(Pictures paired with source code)
=== Section Start ===
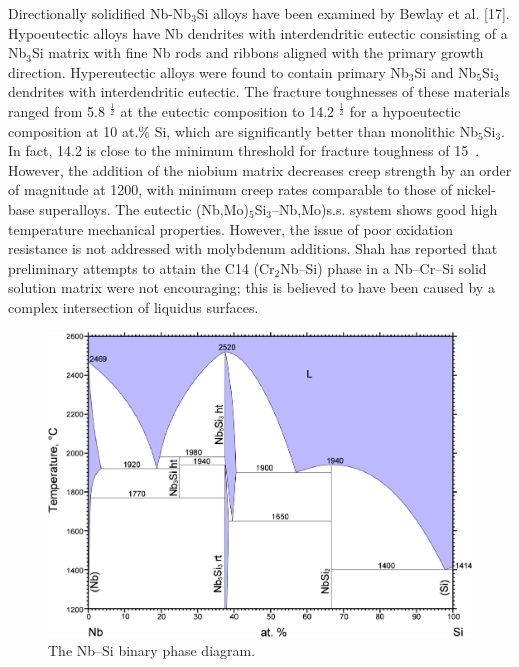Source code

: Directionally solidified Nb-Nb$_3$Si alloys have been examined by Bewlay et al. [17].  Hypoeutectic alloys have Nb dendrites with interdendritic eutectic consisting of a Nb$_3$Si matrix with fine Nb rods and ribbons aligned with the primary growth direction.   Hypereutectic alloys were found to contain primary Nb$_3$Si and Nb$_5$Si$_3$ dendrites with interdendritic eutectic.  The fracture toughnesses of these materials ranged from 5.8 \mega\pascal\usk\meter$^{\frac{1}{2}}$ at the eutectic composition to 14.2 \mega\pascal\usk\meter$^{\frac{1}{2}}$ for a hypoeutectic composition at 10 at.\% Si, which are significantly better than monolithic Nb$_5$Si$_3$.  In fact, 14.2 is close to the minimum threshold for fracture toughness of 15\mega\pascal ~\cite{shah95}.   However, the addition of the niobium matrix decreases creep strength by an order of magnitude at 1200\celsius, with minimum creep rates comparable to those of nickel-base superalloys. The eutectic (Nb,Mo)$_5$Si$_3$--Nb,Mo)s.s. system shows good high temperature mechanical properties. However, the issue of poor oxidation resistance is not addressed with molybdenum additions. Shah has reported that preliminary attempts to attain the C14 (Cr$_2$Nb--Si) phase in a Nb--Cr--Si solid solution matrix were not encouraging; this is believed to have been caused by a complex intersection of liquidus surfaces. 
%
\begin{figure}[H]
\begin{center}
\includegraphics[width=.8\textwidth]{NbSi}
\vspace{-2mm}
\caption{The Nb--Si binary phase diagram.}\label{fig:NbSi}
\end{center}
\end{figure}  
%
=== Section End ===
§ **HOW TO COMPLETE THIS TASK**:
Each entry above must be repeated word for word, minus its images.

§ **FINAL ANSWER**:
Source code

: Directionally solidified Nb-Nb$_3$Si alloys have been examined by Bewlay et al. [17].  Hypoeutectic alloys have Nb dendrites with interdendritic eutectic consisting of a Nb$_3$Si matrix with fine Nb rods and ribbons aligned with the primary growth direction.   Hypereutectic alloys were found to contain primary Nb$_3$Si and Nb$_5$Si$_3$ dendrites with interdendritic eutectic.  The fracture toughnesses of these materials ranged from 5.8 \mega\pascal\usk\meter$^{\frac{1}{2}}$ at the eutectic composition to 14.2 \mega\pascal\usk\meter$^{\frac{1}{2}}$ for a hypoeutectic composition at 10 at.\% Si, which are significantly better than monolithic Nb$_5$Si$_3$.  In fact, 14.2 is close to the minimum threshold for fracture toughness of 15\mega\pascal ~\cite{shah95}.   However, the addition of the niobium matrix decreases creep strength by an order of magnitude at 1200\celsius, with minimum creep rates comparable to those of nickel-base superalloys. The eutectic (Nb,Mo)$_5$Si$_3$--Nb,Mo)s.s. system shows good high temperature mechanical properties. However, the issue of poor oxidation resistance is not addressed with molybdenum additions. Shah has reported that preliminary attempts to attain the C14 (Cr$_2$Nb--Si) phase in a Nb--Cr--Si solid solution matrix were not encouraging; this is believed to have been caused by a complex intersection of liquidus surfaces. 
%
\begin{figure}[H]
\begin{center}
\includegraphics[width=.8\textwidth]{NbSi}
\vspace{-2mm}
\caption{The Nb--Si binary phase diagram.}\label{fig:NbSi}
\end{center}
\end{figure}  
%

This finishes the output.